YaYikra 1:2 – Speak to the children of Israel, and say to them: When a man from [among] you brings a sacrifice to the Lord; from animals, from cattle or from the flock you shall bring your sacrifice.
Gemora: Kiddushin 36(a): [Regarding] the rites of laying [hands] because it is written: Speak unto the sons of Israel and he shall lay [his hand upon the head of the burnt-offering]: thus the sons of Israel lay [hands], but not the daughters of Israel.
Torah Temimah Colloquial Translation on Note #3:
The above gemora refers to the sacrifices that they [the women] themselves bring. Further the gemora does not mean that it is prohibited for women to [place their hands on the animal to be sacrificed] but rather it means that the women are not obligated to do so [for their own sacrifices].

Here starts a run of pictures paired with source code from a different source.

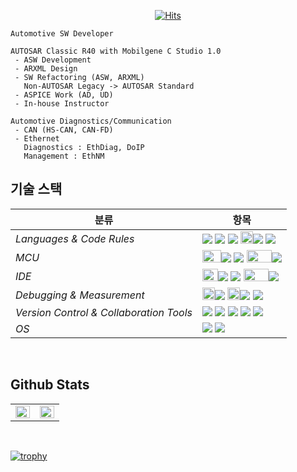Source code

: <div align="center">

[![Hits](https://hits.seeyoufarm.com/api/count/incr/badge.svg?url=https%3A%2F%2Fgithub.com%2Fyumdari%2Fhit-counter&count_bg=%2379C83D&title_bg=%23555555&icon=&icon_color=%23E7E7E7&title=hits&edge_flat=false)](https://hits.seeyoufarm.com)
</div>
    
    Automotive SW Developer
    
    AUTOSAR Classic R40 with Mobilgene C Studio 1.0
     - ASW Development
     - ARXML Design
     - SW Refactoring (ASW, ARXML)
       Non-AUTOSAR Legacy -> AUTOSAR Standard 
     - ASPICE Work (AD, UD)
     - In-house Instructor
    
    Automotive Diagnostics/Communication
     - CAN (HS-CAN, CAN-FD)
     - Ethernet
       Diagnostics : EthDiag, DoIP
       Management : EthNM
   
</div>
    
## 기술 스택

| <center>분류</center> |<center>항목</center>|
| :-------------------- | :-------------------------------------------------------------------------------------------------------------------------------------------------------------------------------------------------------------------------------------------------------------------------------------------------------------------------------------------------------------------------------------------------------------------------------------------- |
| *Languages & Code Rules*|<img src="https://img.shields.io/badge/C-A8B9CC?style=flat-square&logo=Coursera&logoColor=white"/> <img src="https://img.shields.io/badge/C++-00599C?style=flat-square&logo=C%2B%2B&logoColor=white"/> <img src="https://img.shields.io/badge/Python-3776AB?style=flat-square&logo=Python&logoColor=white"/> <img src="https://user-images.githubusercontent.com/91246353/194736240-2b747fe3-337b-4614-9e05-18cecf0b338c.png" width=20 height=20/><img src="https://img.shields.io/badge/CAPL-B70032?style=flat-square"/> <img src="https://img.shields.io/badge/Lua-2C2D72?style=flat-square&logo=Lua&logoColor=white"/>|
| *MCU*| <img src="https://user-images.githubusercontent.com/91246353/194317910-343d4bdd-7973-4802-9660-cc21083d02e1.png" width=30 height=20/><img src="https://img.shields.io/badge/RH850-29289D?style=flat-square"/> <img src="https://img.shields.io/badge/SPC560B-03234B?style=flat-square&logo=STMicroelectronics&logoColor=white"/> <img src="https://user-images.githubusercontent.com/91246353/212485131-2c74b0b8-3734-462d-8d73-80fe928428a7.png" width=40 height=20/><img src="https://img.shields.io/badge/XC2200-0066B3?style=flat-square"/> |
| *IDE*|<img src="https://user-images.githubusercontent.com/91246353/212485640-573b9d49-45c3-442d-915c-08423c91aef4.png" width=25 height=20/><img src="https://img.shields.io/badge/mobilgene-01B6ED?style=flat-square"/>  <img src="https://img.shields.io/badge/SPC5Studio-03234B?style=flat-square&logo=STMicroelectronics&logoColor=white"/> <img src="https://user-images.githubusercontent.com/91246353/212485131-2c74b0b8-3734-462d-8d73-80fe928428a7.png" width=40 height=20/><img src="https://img.shields.io/badge/TASKING-0066B3?style=flat-square"/>|
| *Debugging & Measurement*|<img src="https://user-images.githubusercontent.com/91246353/194736114-dfeef2da-8494-46bc-ae8f-f983d1dffe63.png" width=20 height=20/><img src="https://img.shields.io/badge/TRACE32-152877?style=flat-square"/> <img src="https://user-images.githubusercontent.com/91246353/194736240-2b747fe3-337b-4614-9e05-18cecf0b338c.png" width=20 height=20/><img src="https://img.shields.io/badge/CANoe-B70032?style=flat-square"/> <img src="https://img.shields.io/badge/Wireshark-1679A7?style=flat-square&logo=Wireshark&logoColor=white"/> |
| *Version Control & Collaboration Tools*| <img src="https://img.shields.io/badge/jenkins-D24939?style=flat-square&logo=jenkins&logoColor=white"/> <img src="https://img.shields.io/badge/GitLab-FC6D26?style=flat-square&logo=GitLab&logoColor=white"/> <img src="https://img.shields.io/badge/Jira-0052CC?style=flat-square&logo=Jira&logoColor=white"/> <img src="https://img.shields.io/badge/confluence-172B4D?style=flat-square&logo=confluence&logoColor=white"/> <img src="https://img.shields.io/badge/Notion-000000?style=flat-square&logo=Notion&logoColor=white"/>|
| *OS*|<img src="https://img.shields.io/badge/Windows11-0078D6?style=flat-square&logo=Windows&logoColor=white"/> <img src="https://img.shields.io/badge/Ubuntu-E95420?style=flat-square&logo=Ubuntu&logoColor=white"/>|
<br>

## Github Stats  
<table><tr><td valign="top" width="50%">

<img src="https://github-readme-stats.vercel.app/api?username=yumdari&show_icons=true&count_private=true&hide_border=true" align="left" style="width: 100%" />

</td><td valign="top" width="50%">

<img src="https://github-readme-stats.vercel.app/api/top-langs/?username=yumdari&hide_border=true&layout=compact" align="left" style="width: 100%" />

</td></tr></table>  

<br/>  

[![trophy](https://github-profile-trophy.vercel.app/?username=yumdari&row=1)](https://github.com/ryo-ma/github-profile-trophy)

This is according to the gemora Chagiga 15(b) where it states that women were allowed to perform the ceremonial placing of hands on the animal sacrifice. Note that the Rambam omits to mention this detail explicitly in his Mishnah Torah. However, if the women are bringing the sacrifice as an emissary for their husbands, they are forbidden to place their hands on the sacrifice as is explained further on in VaYikra 1:4 on the posuk “and he lays his hands”. Look also at the Tosafot on Gemora Rosh HaShana 33(a).
Similarly, we find the Gemora here concluding from this that woman are excluded from all the various details of the sacrificial service. They are excluded from the “waving”, “raising”, “kmitzaing” [measuring the flour with 4 fingers], “incense”, “melikut”, “collecting of the blood” and “sprinkling of the blood”. The reason for these exclusions is because in all of them the posuk uses the phrase “the sons of Israel” or “sons of Aaron”. Tosafot ask why the Gemora needed to learn from the wording of the posuk to exclude women, let women be excluded because of the general principle that women are exempt from positive commandments that are time bound as we learn from the posuk at the end of parshat Tzav.

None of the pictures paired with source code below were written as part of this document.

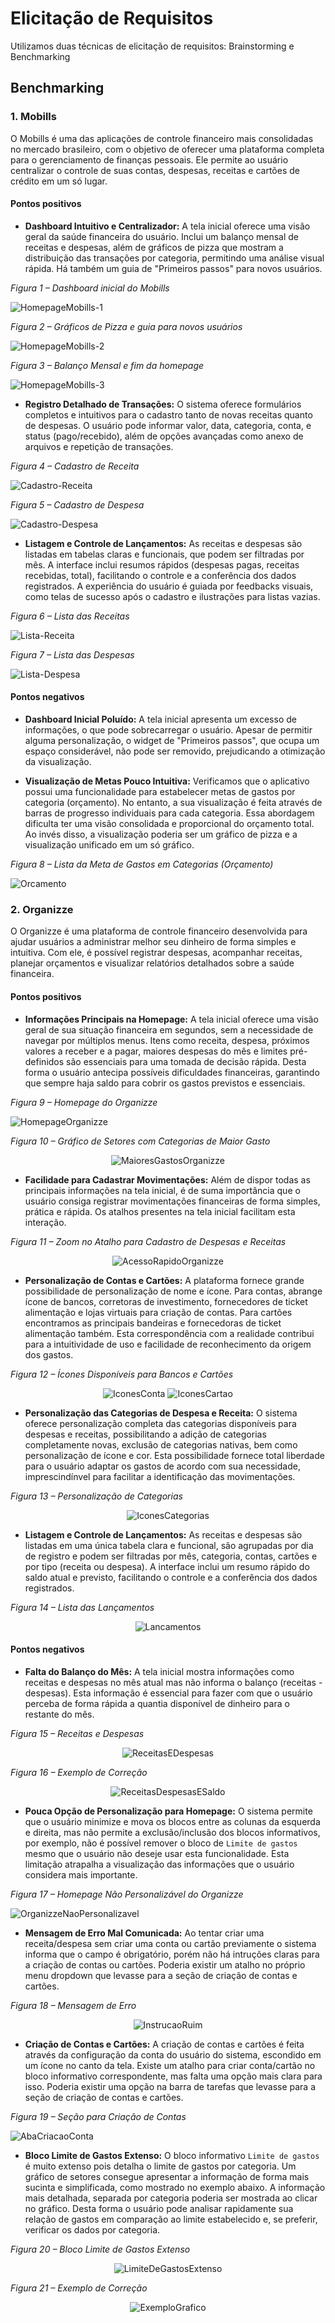 # **Elicitação de Requisitos**

Utilizamos duas técnicas de elicitação de requisitos: Brainstorming e Benchmarking

## **Benchmarking**

### **1. Mobills**

O Mobills é uma das aplicações de controle financeiro mais consolidadas no mercado brasileiro, com o objetivo de oferecer uma plataforma completa para o gerenciamento de finanças pessoais. Ele permite ao usuário centralizar o controle de suas contas, despesas, receitas e cartões de crédito em um só lugar.

#### **Pontos positivos**

- **Dashboard Intuitivo e Centralizador:** A tela inicial oferece uma visão geral da saúde financeira do usuário. Inclui um balanço mensal de receitas e despesas, além de gráficos de pizza que mostram a distribuição das transações por categoria, permitindo uma análise visual rápida. Há também um guia de "Primeiros passos" para novos usuários.

_Figura 1 – Dashboard inicial do Mobills_

![HomepageMobills-1](images/mobills/homepage-1.jpg)

_Figura 2 – Gráficos de Pizza e guia para novos usuários_

![HomepageMobills-2](images/mobills/homepage-2.jpg)

_Figura 3 – Balanço Mensal e fim da homepage_

![HomepageMobills-3](images/mobills/homepage-3.jpg)

- **Registro Detalhado de Transações:** O sistema oferece formulários completos e intuitivos para o cadastro tanto de novas receitas quanto de despesas. O usuário pode informar valor, data, categoria, conta, e status (pago/recebido), além de opções avançadas como anexo de arquivos e repetição de transações.

_Figura 4 – Cadastro de Receita_

![Cadastro-Receita](images/mobills/cadastro-receita.jpg)

_Figura 5 – Cadastro de Despesa_

![Cadastro-Despesa](images/mobills/cadastro-despesa.jpg)

- **Listagem e Controle de Lançamentos:** As receitas e despesas são listadas em tabelas claras e funcionais, que podem ser filtradas por mês. A interface inclui resumos rápidos (despesas pagas, receitas recebidas, total), facilitando o controle e a conferência dos dados registrados. A experiência do usuário é guiada por feedbacks visuais, como telas de sucesso após o cadastro e ilustrações para listas vazias.

_Figura 6 – Lista das Receitas_

![Lista-Receita](images/mobills/lista-receita.jpg)

_Figura 7 – Lista das Despesas_

![Lista-Despesa](images/mobills/lista-despesa.jpg)

#### **Pontos negativos**

- **Dashboard Inicial Poluído:** A tela inicial apresenta um excesso de informações, o que pode sobrecarregar o usuário. Apesar de permitir alguma personalização, o widget de "Primeiros passos", que ocupa um espaço considerável, não pode ser removido, prejudicando a otimização da visualização.

- **Visualização de Metas Pouco Intuitiva:** Verificamos que o aplicativo possui uma funcionalidade para estabelecer metas de gastos por categoria (orçamento). No entanto, a sua visualização é feita através de barras de progresso individuais para cada categoria. Essa abordagem dificulta ter uma visão consolidada e proporcional do orçamento total. Ao invés disso, a visualização poderia ser um gráfico de pizza e a visualização unificado em um só gráfico.

_Figura 8 – Lista da Meta de Gastos em Categorias (Orçamento)_

![Orcamento](images/mobills/orcamento.jpg)

### **2. Organizze**

O Organizze é uma plataforma de controle financeiro desenvolvida para ajudar usuários a administrar melhor seu dinheiro de forma simples e intuitiva. Com ele, é possível registrar despesas, acompanhar receitas, planejar orçamentos e visualizar relatórios detalhados sobre a saúde financeira.

#### **Pontos positivos**

- **Informações Principais na Homepage:** A tela inicial oferece uma visão geral de sua situação financeira em segundos, sem a necessidade de navegar por múltiplos menus. Itens como receita, despesa, próximos valores a receber e a pagar, maiores despesas do mês e limites pré-definidos são essenciais para uma tomada de decisão rápida. Desta forma o usuário antecipa possíveis dificuldades financeiras, garantindo que sempre haja saldo para cobrir os gastos previstos e essenciais.

_Figura 9 – Homepage do Organizze_

![HomepageOrganizze](images/organizze/homepage-organizze.png)

_Figura 10 – Gráfico de Setores com Categorias de Maior Gasto_

<p align="center">
  <img src="images/organizze/maiores-gastos.png" alt="MaioresGastosOrganizze"/>
</p>

- **Facilidade para Cadastrar Movimentações:** Além de dispor todas as principais informações na tela inicial, é de suma importância que o usuário consiga registrar movimentações financeiras de forma simples, prática e rápida. Os atalhos presentes na tela inicial facilitam esta interação.

_Figura 11 – Zoom no Atalho para Cadastro de Despesas e Receitas_

<p align="center">
  <img src="images/organizze/acesso-rapido.png" alt="AcessoRapidoOrganizze"/>
</p>

- **Personalização de Contas e Cartões:** A plataforma fornece grande possibilidade de personalização de nome e ícone. Para contas, abrange ícone de bancos, corretoras de investimento, fornecedores de ticket alimentação e lojas virtuais para criação de contas. Para cartões encontramos as principais bandeiras e fornecedoras de ticket alimentação também. Esta correspondência com a realidade contribui para a intuitividade de uso e facilidade de reconhecimento da origem dos gastos.

_Figura 12 – Ícones Disponíveis para Bancos e Cartões_

<p align="center">
  <img src="images/organizze/icones-conta.png" alt="IconesConta"/>
  <img src="images/organizze/icones-cartao.png" alt="IconesCartao"/>
</p>

- **Personalização das Categorias de Despesa e Receita:** O sistema oferece personalização completa das categorias disponíveis para despesas e receitas, possibilitando a adição de categorias completamente novas, exclusão de categorias nativas, bem como personalização de ícone e cor. Esta possibilidade fornece total liberdade para o usuário adaptar os gastos de acordo com sua necessidade, imprescindínvel para facilitar a identificação das movimentações.

_Figura 13 – Personalização de Categorias_

<p align="center">
  <img src="images/organizze/categorias.png" alt="IconesCategorias"/>
</p>

- **Listagem e Controle de Lançamentos:** As receitas e despesas são listadas em uma única tabela clara e funcional, são agrupadas por dia de registro e podem ser filtradas por mês, categoria, contas, cartões e por tipo (receita ou despesa). A interface inclui um resumo rápido do saldo atual e previsto, facilitando o controle e a conferência dos dados registrados.

_Figura 14 – Lista das Lançamentos_

<p align="center">
  <img src="images/organizze/lancamentos.png" alt="Lancamentos"/>
</p>

#### **Pontos negativos**

- **Falta do Balanço do Mês:** A tela inicial mostra informações como receitas e despesas no mês atual mas não informa o balanço (receitas - despesas). Esta informação é essencial para fazer com que o usuário perceba de forma rápida a quantia disponível de dinheiro para o restante do mês.

_Figura 15 – Receitas e Despesas_

<p align="center">
  <img src="images/organizze/sem-balanco.png" alt="ReceitasEDespesas"/>
</p>

_Figura 16 – Exemplo de Correção_

<p align="center">
  <img src="images/organizze/exemplo-balanco.png" alt="ReceitasDespesasESaldo"/>
</p>

- **Pouca Opção de Personalização para Homepage:** O sistema permite que o usuário minimize e mova os blocos entre as colunas da esquerda e direita, mas não permite a exclusão/inclusão dos blocos informativos, por exemplo, não é possível remover o bloco de `Limite de gastos` mesmo que o usuário não deseje usar esta funcionalidade. Esta limitação atrapalha a visualização das informações que o usuário considera mais importante.

_Figura 17 – Homepage Não Personalizável do Organizze_

![OrganizzeNaoPersonalizavel](images/organizze/homepage-nao-personalizavel.png)

- **Mensagem de Erro Mal Comunicada:** Ao tentar criar uma receita/despesa sem criar uma conta ou cartão previamente o sistema informa que o campo é obrigatório, porém não há intruções claras para a criação de contas ou cartões. Poderia existir um atalho no próprio menu dropdown que levasse para a seção de criação de contas e cartões.

_Figura 18 – Mensagem de Erro_

<p align="center">
  <img src="images/organizze/instrucao-ruim.png" alt="InstrucaoRuim"/>
</p>

- **Criação de Contas e Cartões:** A criação de contas e cartões é feita através da configuração da conta do usuário do sistema, escondido em um ícone no canto da tela. Existe um atalho para criar conta/cartão no bloco informativo correspondente, mas falta uma opção mais clara para isso. Poderia existir uma opção na barra de tarefas que levasse para a seção de criação de contas e cartões.

_Figura 19 – Seção para Criação de Contas_

![AbaCriacaoConta](images/organizze/criacao-conta.png)

- **Bloco Limite de Gastos Extenso:** O bloco informativo `Limite de gastos` é muito extenso pois detalha o limite de gastos por categoria. Um gráfico de setores consegue apresentar a informação de forma mais sucinta e simplificada, como mostrado no exemplo abaixo. A informação mais detalhada, separada por categoria poderia ser mostrada ao clicar no gráfico. Desta forma o usuário pode analisar rapidamente sua relação de gastos em comparação ao limite estabelecido e, se preferir, verificar os dados por categoria.

_Figura 20 – Bloco Limite de Gastos Extenso_

<p align="center">
  <img src="images/organizze/muita-info.png" alt="LimiteDeGastosExtenso"/>
</p>

_Figura 21 – Exemplo de Correção_

<p align="center">
  <img src="images/organizze/exemplo-grafico.png" alt="ExemploGrafico"/>
</p>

I am astounded by this question of Tosafot. What did they see that caused this question? Behold, the sacrifices themselves are positive commandments that are time bound because they can only be done in the day. (See the same posuk noted above in parshat Tzav.) Since we see that the Torah permitted women to bring sacrifices because of their actual obligation to bring some sacrifices even though they are a positive commandment bound by time; similarly they should be obligated in all the above listed particulars relating to the sacrifices. Just as men are in the general commandment and the particulars, so too women should also be obligated regarding the details. There is no logic at all in exempting women from the particulars if they are obligated in the over-all issue, of bringing sacrifices. Similarly there is no logic to exempt women from eating the Passover sacrifice even though it must be done exclusively at night nor from the commandment of burning them leftovers of the Passover sacrifice even though that must be done exclusively in the day. Due to the fact that women are commanded to observe the overall commandment of Passover, they are therefore automatically commanded in all its particulars.

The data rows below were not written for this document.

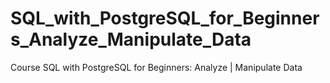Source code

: # SQL_with_PostgreSQL_for_Beginners_Analyze_Manipulate_Data
Course SQL with PostgreSQL for Beginners: Analyze | Manipulate Data
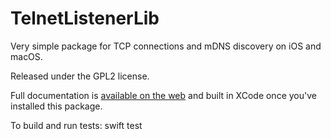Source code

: # TelnetListenerLib

Very simple package for TCP connections and mDNS discovery on iOS and macOS.

Released under the GPL2 license.

Full documentation is [available on the web](https://bobjacobsen.github.io/TelnetListenerLib/documentation/telnetlistenerlib/) and built in XCode once you've installed this package.

To build and run tests:
    swift test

So too in our case of the sacrifices, if there had not been a “decree from the King” [gezerat ha’katuv] regarding the sacrificial details and the commandment that women should not perform them, I would not have any logical reason to exclude them due to the issue of being positive commandments that are time-bound, since woman are obligated in the commandment of sacrifices.
Regarding this point, that women are obligated in sacrifices in a manner equal to men, the first source of this in from Torat Cohanim on parshat Emor, Leviticus 22:18. That is the first source for the law that women are commanded equally to men in the commandment of bringing sacrifices. The Rambam includes this law in Chapter 3 Halach 2 in the Laws of Sacrifices. The Rambam explicitly says “whether men, women or slaves; all are obligated equally in the commandment of sacrifices.” The Kesef Mishnah supports this view and says as follows “this [halacha mentioned by the Rambam] is obvious since the Torah makes equal men and women regarding its laws. We have already said that women don’t lay hands, perform the waving, etc. These details are done by men not by women. This teaches that women are obligated in the commandment of sacrifices [but not certain particulars.]And any commandment that a women is obligated to do, so also are slaves”.
So we see that, following the source in the Torat Cohanim, it is very amazing that the Kesef Mishna uses so many words for the purpose of finding a source for the words of the Rambam in some phrase in the gemora. In fact the source is clear and very explicit. He [Kesef Mishna] should have just written succinctly, “Torat Cohanim – Parshat Emor” and no further words.
DBS Note: The final sentence of the Torah Temimah here alludes to his key point, as it often does. In this note the Torah Temimah is pointing out that it is logical and has a clear source to say that women are equally commanded in the mitzvah of bringing sacrifices. He sees no need for long explanations of this. The only point that he sees a need for is to explain why women are excluded from certain particulars since there is no logical reason to do so. He concludes that it is simply a “decree from the King” without any particular logic.